Conseil d'État — Décision N° 489999

mardi 13 mai 2025

JuridictionConseil d'État
SectionSection du Contentieux
N° Dossier489999
ECLIECLI:FR:CECHR:2025:489999.20250513
TypeDécision
RecoursPlein contentieux
PublicationC
Formation6ème et 5ème chambres réunies
Avocat requérantHOURDIN

Texte intégral

Vu la procédure suivante :

Par une ordonnance n° 2210539/5-2 du 7 décembre 2023, le président du tribunal administratif de Paris a transmis au Conseil d'Etat, en application de l'article R. 351-2 du code de justice administrative, la demande, enregistrée le 10 mai 2022 au greffe de ce tribunal, présentée par M. B A.
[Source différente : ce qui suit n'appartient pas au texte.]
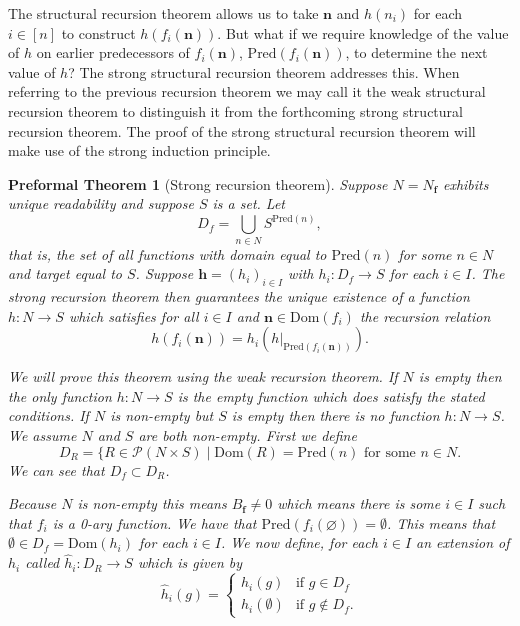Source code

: \documentclass[oneside, 12pt]{book}
\theoremstyle{break}
\newtheorem{preformal definition}[definition]{Preformal Definition}
\newtheorem{preformal theorem}[theorem]{Preformal Theorem}
\newcommand{\bv}[1]{\boldsymbol{#1}}
\newcommand{\mc}[1]{\mathcal{#1}}
\begin{document}
			The structural recursion theorem allows us to take $\bv{n}$ and $h(n_i)$ for each $i\in [n]$ to construct $h(f_i(\bv{n}))$.
			But what if we require knowledge of the value of $h$ on earlier predecessors of $f_i(\bv{n})$, $\text{Pred}(f_i(\bv{n}))$, to determine the next value of $h$? 
			The strong structural recursion theorem addresses this.
			When referring to the previous recursion theorem we may call it the weak structural recursion theorem to distinguish it from the forthcoming strong structural recursion theorem.
			The proof of the strong structural recursion theorem will make use of the strong induction principle.
						
			\begin{preformal theorem}[Strong recursion theorem]
				Suppose $N=N_{\bv{f}}$ exhibits unique readability and suppose $S$ is a set.
				Let
				\begin{equation*}
					D_f = \bigcup_{n\in N} S^{\text{Pred}(n)},
				\end{equation*}
				that is, the set of all functions with domain equal to $\text{Pred}(n)$ for some $n\in N$ and target equal to $S$.
				Suppose $\bv{h} = (h_i)_{i\in I}$ with $h_i: D_f \to S$ for each $i\in I$.
				The strong recursion theorem then guarantees the unique existence of a function $h:N \to S$ which satisfies for all $i\in I$ and $\bv{n} \in \text{Dom}(f_i)$ the recursion relation
				\begin{equation*}
					h(f_i(\bv{n})) = h_i(h|_{\text{Pred}(f_i(\bv{n}))}).
				\end{equation*}
				
				We will prove this theorem using the weak recursion theorem.
				If $N$ is empty then the only function $h:N \to S$ is the empty function which does satisfy the stated conditions.
				If $N$ is non-empty but $S$ is empty then there is no function $h:N \to S$. 
				We assume $N$ and $S$ are both non-empty.
				First we define
				\begin{equation*}
					D_R = \{R \in \mc{P}(N\times S) \mid \text{Dom}(R) = \text{Pred}(n) \text{ for some } n \in N.
				\end{equation*}
				We can see that $D_f \subset D_R$.
				
				Because $N$ is non-empty this means $B_{\bv{f}} \neq 0$ which means there is some $i\in I$ such that $f_i$ is a 0-ary function. 
				We have that $\text{Pred}(f_i(\varnothing)) = \emptyset$.
				This means that $\emptyset \in D_f = \text{Dom}(h_i)$ for each $i\in I$.
				We now define, for each $i\in I$ an extension of $h_i$ called $\hat{h}_i: D_R \to S$ which is given by
				\begin{equation*}
					\hat{h}_i(g) = \begin{cases}
						h_i(g) & \text{if } g \in D_f\\
						h_i(\emptyset) & \text{if } g \not \in D_f.
					\end{cases}
				\end{equation*}
				

\end{preformal theorem}
\end{document}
Par cette demande, enregistrée au greffe du tribunal administratif de Paris le 8 décembre 2023, et un mémoire en réplique, enregistré au secrétariat du contentieux du Conseil d'Etat le 8 avril 2024, M. A demande :

1°) de condamner l'Etat à lui verser la somme de 112 700 euros, avec intérêts au taux légal à compter du 12 janvier 2022 et capitalisation des intérêts échus à compter de cette même date, au titre des préjudices qu'il estime avoir subis du fait de l'illégalité du décret du Président de la République du 8 juillet 2019 l'ayant placé en position de détachement de droit pour l'exercice d'un mandat parlementaire ;

2°) de mettre à la charge de l'Etat la somme de 2 500 euros au titre de l'article L. 761-1 du code de justice administrative.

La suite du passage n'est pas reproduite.